Jen was born deaf but with good vision. She gradually lost her vision due to retinal detachment by the time she was 5. She does remember seeing some colors, blue sky, even an elephant birth in the Lincoln Park Zoo. She grew up with hearing aids in one ear but as an adult decided to get bilateral cochlear implants. Although both cochlear implants were very successful, Jen still uses American Sign Language (ASL) in conjunction with her hearing.
She was mainstreamed in several schools with an interpreter and braille assistance, then took high school by correspondence through the Hadley School for the Blind. Upon graduating, she learned independent living skills through the Illinois Center of Rehabilitation Education (ICRE-Wood) through their five-month residential program. She moved out into her own apartment a few years later and continues to live independently since.
Jen has had a wonderful program-trained golden retriever-labrador retriever cross guide dog named Farley, now only with us in memory. Farley was trained by Guiding Eyes for the Blind and was matched with Jen through their Specialized Trainings residential program. She is currently working his successor, a German Shepherd Dog named Ray, who she owner-trained with the assistance of a puppy raiser and hired professional trainers. Ray is currently working as a PTSD service dog with additional guide dog skills. Out of personal interest in alternative health for her family and animals, she took classes in classical homeopathy for first aid. Jen is currently taking courses to develop a career in accessibility testing for websites, mobile apps, and other digital content. She is also in the process of writing a book on natural approaches to caring for and raising dogs, incorporating her experiences as a deafblind person.

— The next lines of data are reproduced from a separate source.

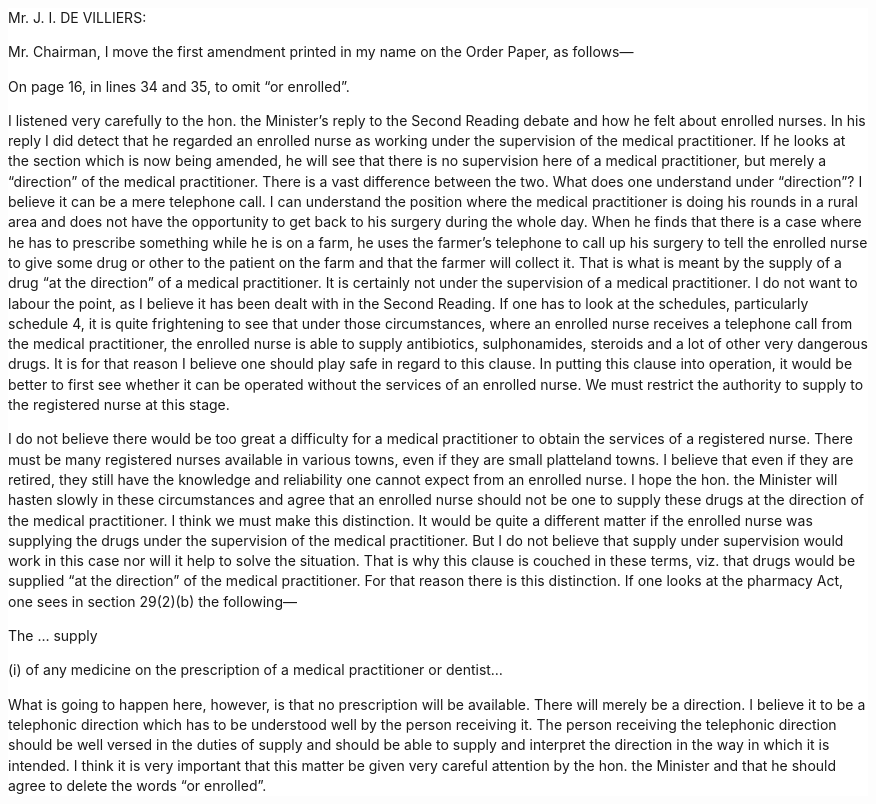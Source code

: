 </speech>

<speech by="#de_villiers">

<from>Mr. <person refersTo="hansard_za">J. I. DE VILLIERS</person>:</from>

<p>Mr. Chairman, I move the first amendment printed in my name on the Order Paper, as follows&#x2014;</p>

<block name="quote">On page 16, in lines 34 and 35, to omit &#x201C;or enrolled&#x201D;.</block>

<p>I listened very carefully to the hon. the Minister&#x2019;s reply to the Second Reading debate and how he felt about enrolled nurses. In his reply I did detect that he regarded an enrolled nurse as working under the supervision of the medical practitioner. If he looks at the section which is now being amended, he will see that there is no supervision here of a medical practitioner, but merely a &#x201C;direction&#x201D; of the medical practitioner. There is a vast difference between the two. What does one understand under &#x201C;direction&#x201D;? I believe it can be a mere telephone call. I can understand the position where the medical practitioner is doing his rounds in a rural area and does not have the opportunity to get back to his surgery during the whole day. When he finds that there is a case where he has to prescribe something while he is on a farm, he uses the farmer&#x2019;s telephone to call up his surgery to tell the enrolled nurse to give some drug or other to the patient on the farm and that the farmer will collect it. That is what is meant by the supply of a drug &#x201C;at the direction&#x201D; of a medical practitioner. It is certainly not under the supervision of a medical practitioner. I do not want to labour the point, as I believe it has been dealt with in the Second Reading. If one has to look at the schedules, particularly schedule 4, it is quite frightening to see that under those circumstances, where an enrolled nurse receives a telephone call from the medical practitioner, the enrolled nurse is able to supply antibiotics, sulphonamides, steroids and a lot of other very dangerous drugs. It is for that reason I believe one should play safe in regard to this clause. In putting this clause into operation, it would be better to first see whether it can be operated without the services of an enrolled nurse. We must restrict the authority to supply to the registered nurse at this stage.</p>

<p>I do not believe there would be too great a difficulty for a medical practitioner to obtain the services of a registered nurse. There must be many registered nurses available in various towns, even if they are small platteland towns. I believe that even if they are retired, they still have the knowledge and reliability one cannot expect from an enrolled nurse. I hope the hon. the Minister will hasten slowly in these circumstances and agree that an enrolled nurse should not be one to supply these drugs at the direction of the medical <span class="col_3125-3126" refersTo="page_0156"/>practitioner. I think we must make this distinction. It would be quite a different matter if the enrolled nurse was supplying the drugs under the supervision of the medical practitioner. But I do not believe that supply under supervision would work in this case nor will it help to solve the situation. That is why this clause is couched in these terms, viz. that drugs would be supplied &#x201C;at the direction&#x201D; of the medical practitioner. For that reason there is this distinction. If one looks at the pharmacy Act, one sees in section 29(2)(b) the following&#x2014;</p>

<block name="quote">The &#x2026; supply</block>

<block name="quote">(i) of any medicine on the prescription of a medical practitioner or dentist&#x2026;</block>

<p>What is going to happen here, however, is that no prescription will be available. There will merely be a direction. I believe it to be a telephonic direction which has to be understood well by the person receiving it. The person receiving the telephonic direction should be well versed in the duties of supply and should be able to supply and interpret the direction in the way in which it is intended. I think it is very important that this matter be given very careful attention by the hon. the Minister and that he should agree to delete the words &#x201C;or enrolled&#x201D;.</p>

In her free time, Jen enjoys volunteer Bible education, cooking food that meets the autoimmune protocol diet requirements yet taste authentic, and trying her hand at bonsai and carnivorous plant gardening. She also enjoys hiking when physically able, reading historical fiction novels, and playing fetch with Ray. Most of all, Jen loves doing just about anything that involves animals, particularly turtles. In fact, Jen’s ASL name sign is the same sign for “turtle”, because she has had so many pet turtles that it has become her nickname.